Arrival was founded in 2015 with a mission to make air clean by replacing all vehicles with affordable electric solutionsproduced by local microfactories. We are driving the transition to equitable electric vehicles globally by creating products that are zero-emission, more desirable, more sustainable and more equitable than ever before. Our in-house technologies enable our unique new method of design and production using rapidly-scalable, local microfactories around the world. We believe this method facilitates cities and governments in achieving their sustainability goals whilst also supercharging their communities. This vertically integrated business model is how we can have the radical impact our world needs today.

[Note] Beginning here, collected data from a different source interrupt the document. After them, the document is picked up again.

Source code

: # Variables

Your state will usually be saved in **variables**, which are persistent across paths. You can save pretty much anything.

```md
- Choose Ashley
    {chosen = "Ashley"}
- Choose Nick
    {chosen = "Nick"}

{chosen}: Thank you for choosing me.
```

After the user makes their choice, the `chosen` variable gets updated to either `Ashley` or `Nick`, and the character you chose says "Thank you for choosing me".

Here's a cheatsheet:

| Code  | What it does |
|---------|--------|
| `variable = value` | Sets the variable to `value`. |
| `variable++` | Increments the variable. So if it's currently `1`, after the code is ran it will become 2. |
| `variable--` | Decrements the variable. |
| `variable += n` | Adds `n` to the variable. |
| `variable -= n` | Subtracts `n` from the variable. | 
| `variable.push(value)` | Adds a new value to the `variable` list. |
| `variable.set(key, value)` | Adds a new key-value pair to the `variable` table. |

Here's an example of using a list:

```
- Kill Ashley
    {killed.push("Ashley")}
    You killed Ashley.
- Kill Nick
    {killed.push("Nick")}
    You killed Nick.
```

On February 21, 2023, we entered into a subscription agreement with Antara (the Subscription Agreement) pursuant to which we issued 125,000,000 Ordinary Shares in a registered direct offering to Antara, at a price of $0.20 per share for aggregate consideration of $25,000,000; and at our option may issue up to an additional $25,000,000 of Ordinary Shares, at any time after May 15, 2023 and on or before June 30, 2023, at a price equal to the lesser of $0.20 per Ordinary Share or 70% of the last reported sale price per Ordinary Share on Nasdaq on the business day prior to the date on which a subscription notice is properly delivered to Antara, in multiple registered direct offerings.

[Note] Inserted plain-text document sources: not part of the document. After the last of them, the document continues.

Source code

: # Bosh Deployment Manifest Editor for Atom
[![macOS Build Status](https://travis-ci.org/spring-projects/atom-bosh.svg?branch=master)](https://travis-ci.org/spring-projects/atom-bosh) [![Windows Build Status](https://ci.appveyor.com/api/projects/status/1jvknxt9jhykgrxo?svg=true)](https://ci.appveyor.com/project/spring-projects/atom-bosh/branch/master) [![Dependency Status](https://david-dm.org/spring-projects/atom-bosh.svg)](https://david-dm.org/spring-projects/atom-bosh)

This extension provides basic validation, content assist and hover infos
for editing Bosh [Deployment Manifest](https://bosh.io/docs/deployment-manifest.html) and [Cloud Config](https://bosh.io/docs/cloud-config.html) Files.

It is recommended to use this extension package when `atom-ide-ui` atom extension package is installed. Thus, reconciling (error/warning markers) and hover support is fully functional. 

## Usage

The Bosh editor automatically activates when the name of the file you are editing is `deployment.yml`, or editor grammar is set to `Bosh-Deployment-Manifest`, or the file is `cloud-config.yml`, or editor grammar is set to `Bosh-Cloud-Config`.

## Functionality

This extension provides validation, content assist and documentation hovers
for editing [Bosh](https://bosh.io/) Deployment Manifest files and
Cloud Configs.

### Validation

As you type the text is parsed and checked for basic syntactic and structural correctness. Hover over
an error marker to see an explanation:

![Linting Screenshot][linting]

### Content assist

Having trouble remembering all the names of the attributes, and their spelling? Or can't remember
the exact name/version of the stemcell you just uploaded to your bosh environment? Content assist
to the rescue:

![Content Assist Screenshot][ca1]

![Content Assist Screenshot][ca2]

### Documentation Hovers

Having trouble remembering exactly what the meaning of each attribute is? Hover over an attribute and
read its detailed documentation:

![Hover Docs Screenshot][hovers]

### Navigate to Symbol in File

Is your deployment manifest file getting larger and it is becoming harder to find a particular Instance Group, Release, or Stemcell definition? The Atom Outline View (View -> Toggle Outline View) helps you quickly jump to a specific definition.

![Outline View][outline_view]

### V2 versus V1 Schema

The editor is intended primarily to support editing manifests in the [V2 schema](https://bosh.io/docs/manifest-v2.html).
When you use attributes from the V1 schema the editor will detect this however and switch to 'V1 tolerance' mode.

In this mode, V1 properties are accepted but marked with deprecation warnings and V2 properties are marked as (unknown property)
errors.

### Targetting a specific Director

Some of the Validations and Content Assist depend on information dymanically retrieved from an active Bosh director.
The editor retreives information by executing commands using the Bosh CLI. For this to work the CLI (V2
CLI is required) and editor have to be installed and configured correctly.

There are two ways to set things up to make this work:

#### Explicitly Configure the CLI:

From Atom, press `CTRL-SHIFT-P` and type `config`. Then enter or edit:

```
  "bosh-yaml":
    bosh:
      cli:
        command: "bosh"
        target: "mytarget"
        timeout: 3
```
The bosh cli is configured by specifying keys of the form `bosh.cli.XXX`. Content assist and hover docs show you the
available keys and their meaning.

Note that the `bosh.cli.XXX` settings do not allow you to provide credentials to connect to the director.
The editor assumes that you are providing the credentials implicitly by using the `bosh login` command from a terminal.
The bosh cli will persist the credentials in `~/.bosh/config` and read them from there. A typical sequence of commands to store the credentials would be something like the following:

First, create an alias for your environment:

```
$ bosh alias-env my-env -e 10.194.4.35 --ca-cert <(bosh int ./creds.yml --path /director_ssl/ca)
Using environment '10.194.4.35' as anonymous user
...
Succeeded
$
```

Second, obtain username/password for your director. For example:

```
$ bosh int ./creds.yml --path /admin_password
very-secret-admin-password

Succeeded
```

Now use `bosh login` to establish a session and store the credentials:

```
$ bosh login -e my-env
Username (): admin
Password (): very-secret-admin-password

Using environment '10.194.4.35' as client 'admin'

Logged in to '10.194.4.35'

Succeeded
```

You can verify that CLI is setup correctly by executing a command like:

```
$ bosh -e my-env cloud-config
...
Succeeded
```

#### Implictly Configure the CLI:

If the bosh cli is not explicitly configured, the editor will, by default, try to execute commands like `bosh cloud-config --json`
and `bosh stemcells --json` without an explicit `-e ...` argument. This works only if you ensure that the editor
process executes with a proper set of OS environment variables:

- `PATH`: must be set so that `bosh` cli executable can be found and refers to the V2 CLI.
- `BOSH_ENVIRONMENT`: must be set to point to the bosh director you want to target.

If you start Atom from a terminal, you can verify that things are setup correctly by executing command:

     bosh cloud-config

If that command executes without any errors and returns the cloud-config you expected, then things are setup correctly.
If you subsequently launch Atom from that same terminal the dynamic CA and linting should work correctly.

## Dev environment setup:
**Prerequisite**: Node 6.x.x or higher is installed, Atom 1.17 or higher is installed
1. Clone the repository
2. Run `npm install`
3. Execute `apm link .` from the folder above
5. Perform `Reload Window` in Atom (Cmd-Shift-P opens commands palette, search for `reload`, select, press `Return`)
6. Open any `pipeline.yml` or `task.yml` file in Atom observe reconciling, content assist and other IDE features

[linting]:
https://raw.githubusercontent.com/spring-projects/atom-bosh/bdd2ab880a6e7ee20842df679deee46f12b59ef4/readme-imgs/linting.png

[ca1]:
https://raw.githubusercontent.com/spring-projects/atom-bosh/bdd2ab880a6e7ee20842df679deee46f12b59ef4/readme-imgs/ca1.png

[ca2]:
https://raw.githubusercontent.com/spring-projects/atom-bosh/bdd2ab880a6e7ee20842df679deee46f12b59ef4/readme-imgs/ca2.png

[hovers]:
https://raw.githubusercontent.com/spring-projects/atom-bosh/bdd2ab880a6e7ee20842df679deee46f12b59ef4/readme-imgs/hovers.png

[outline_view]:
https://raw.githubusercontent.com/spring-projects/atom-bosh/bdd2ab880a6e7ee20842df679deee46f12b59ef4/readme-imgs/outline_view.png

On February 21, 2023, we entered into an exchange agreement with Antara (the Exchange Agreement) pursuant to which we have agreed to issue the Exchange Shares to Antara in exchange for the Exchange Notes held by Antara. The Exchange Notes will exchange at $0.45 per dollar into Ordinary Shares at a share price of $0.25 per Ordinary Share. After the consummation of the exchange transaction, the face amount of Arrivals remaining convertible notes will be $198.1 million, a reduction of 38%, and future annual cash interest expense is expected to be lowered by approximately $4.2 million. The Exchange Shares will be issued pursuant to the exemption provided by Section 3(a)(9) of the Securities Act.
In November 2022, our then-Chief Executive Officer Denis Sverdlov stepped down as Chief Executive Officer and was appointed Chairman of the Board. Mr. Sverdlov was replaced by an interim Chief Executive Officer. On January 30, 2023, Igor Torgov was appointed as Chief Executive Officer.
The Company was incorporated under the laws of the Grand Duchy of Luxembourg on October 27, 2020 as a joint stock company (société anonyme) having its registered office at 60A, rue des Bruyères, L-1274 Howald,
Grand Duchy of Luxembourg, registered with the Luxembourg register of commerce and companies (Registre de Commerce et des Sociétés de Luxembourg) under number B 248209. The Companys principal website address is www.arrival.com. We do not incorporate the information contained on, or accessible through, the Companys website into this prospectus, any applicable prospectus supplement or any related free writing prospectus and you should not consider it a part of this prospectus, any applicable prospectus supplement or any related free writing prospectus.
Our Ordinary Shares are currently listed on Nasdaq under the symbol ARVL. Any investment in the securities offered hereby is speculative and involves a high degree of risk. You should carefully consider the information set forth under Risk Factors on page 8 of this prospectus, in our Annual Report, each of which is incorporated by reference into this prospectus.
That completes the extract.